Holmestorm
Holmestorm

Reputation: 103

Is it possible to access the glyph outline coordinates for a plotted string in R?

I am working on a personal project to develop wordcloud type graphics in R. I have some basic code working, but it is limited to detect collisions between words using the smallest rectangle that bounds each individual word.

I am wondering if it is possible to get access to the actual coordinates of the outline of the individual letters (glyphs?), so that I can pack words much closer to one another - and even do things such as plot a word inside the hole in the middle of a character 'o' for example.

All my searches have proved fruitless. This link seems relevant, but for TeX https://tex.stackexchange.com/questions/180510/how-to-get-intersection-points-of-two-glyphs

Upvotes: 1

Views: 264

Answers (1)

Holmestorm
Holmestorm

Reputation: 103

This question got very little traction, but after quite a lot of digging I managed to hack a bit of a solution together that worked for my purposes and am sharing for reference.

I wasn't able to get access to the plotted coordinates of characters, but instead I was able to make my own character glyphs, and plot them.

Seeing this answer https://stackoverflow.com/a/7745776/5825522 to an unrelated question started me on the path of using the grImport package to trace a postscript file. And I was able to hack a solution together (sample below) that eventually worked - although I can't confess to understanding the ins and outs of the postscript code and the XML parsing (as this was my first encounter with both topics!)
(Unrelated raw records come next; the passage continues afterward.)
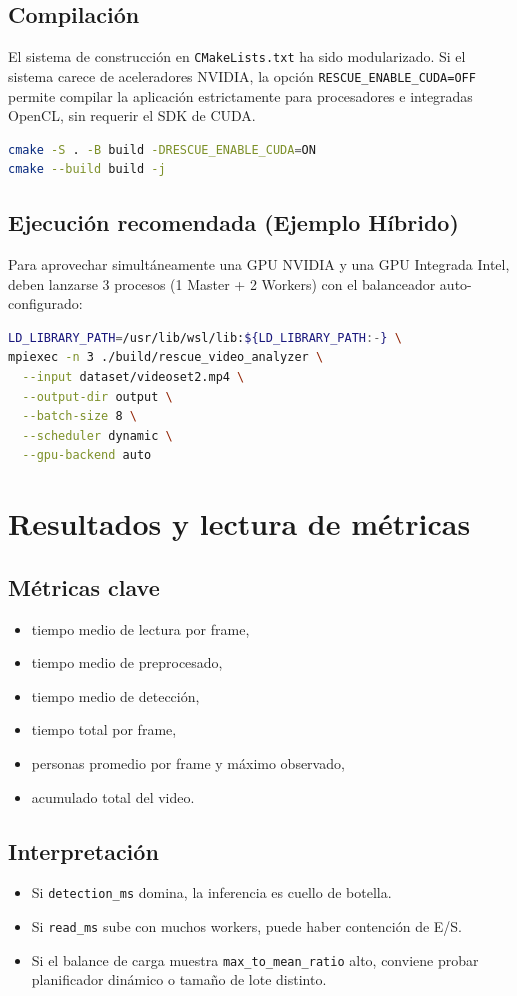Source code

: \documentclass[11pt,a4paper]{article}
\begin{document}
\subsection{Compilaci\'on}
El sistema de construcci\'on en \texttt{CMakeLists.txt} ha sido modularizado. Si el sistema carece de aceleradores NVIDIA, la opci\'on \texttt{RESCUE\_ENABLE\_CUDA=OFF} permite compilar la aplicaci\'on estrictamente para procesadores e integradas OpenCL, sin requerir el SDK de CUDA.
\begin{lstlisting}[language=bash]
cmake -S . -B build -DRESCUE_ENABLE_CUDA=ON
cmake --build build -j
\end{lstlisting}

\subsection{Ejecuci\'on recomendada (Ejemplo H\'ibrido)}
Para aprovechar simult\'aneamente una GPU NVIDIA y una GPU Integrada Intel, deben lanzarse 3 procesos (1 Master + 2 Workers) con el balanceador auto-configurado:
\begin{lstlisting}[language=bash]
LD_LIBRARY_PATH=/usr/lib/wsl/lib:${LD_LIBRARY_PATH:-} \
mpiexec -n 3 ./build/rescue_video_analyzer \
  --input dataset/videoset2.mp4 \
  --output-dir output \
  --batch-size 8 \
  --scheduler dynamic \
  --gpu-backend auto
\end{lstlisting}

\section{Resultados y lectura de m\'etricas}
\subsection{M\'etricas clave}
\begin{itemize}[leftmargin=*]
  \item tiempo medio de lectura por frame,
  \item tiempo medio de preprocesado,
  \item tiempo medio de detecci\'on,
  \item tiempo total por frame,
  \item personas promedio por frame y m\'aximo observado,
  \item acumulado total del video.
\end{itemize}

\subsection{Interpretaci\'on}
\begin{itemize}[leftmargin=*]
  \item Si \texttt{detection\_ms} domina, la inferencia es cuello de botella.
  \item Si \texttt{read\_ms} sube con muchos workers, puede haber contenci\'on de E/S.
  \item Si el balance de carga muestra \texttt{max\_to\_mean\_ratio} alto, conviene probar planificador din\'amico o tama\~no de lote distinto.
\end{itemize}
\end{document}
Note that during my research I also found this package https://github.com/yixuan/fontr which might be more useful for extracting actual plotted character coordinates, but it was beyond my ability to understand and use.

library(grImport)
library(magrittr)
library(xml2)

# Create postscript file for the letter 'S' in times new roman
cat("%!PS 
    /Times-Roman findfont
    10 scalefont 
    setfont 
    newpath 0 0 moveto (S) show",
    file="example.ps")

# Trace the postscript file to an XML file
grImport::PostScriptTrace("example.ps", "example.xml")

# Read the XML
xml <- xml2::read_xml("example.xml")

# Extract the XML node associated with the letter paths
letter_paths <- xml_find_all(xml, "text/path")

# Extract coordinates
x <- letter_paths %>% xml_find_all("move|line") %>% xml_attr("x") %>% as.numeric()
y <- letter_paths %>% xml_find_all("move|line") %>% xml_attr("y") %>% as.numeric()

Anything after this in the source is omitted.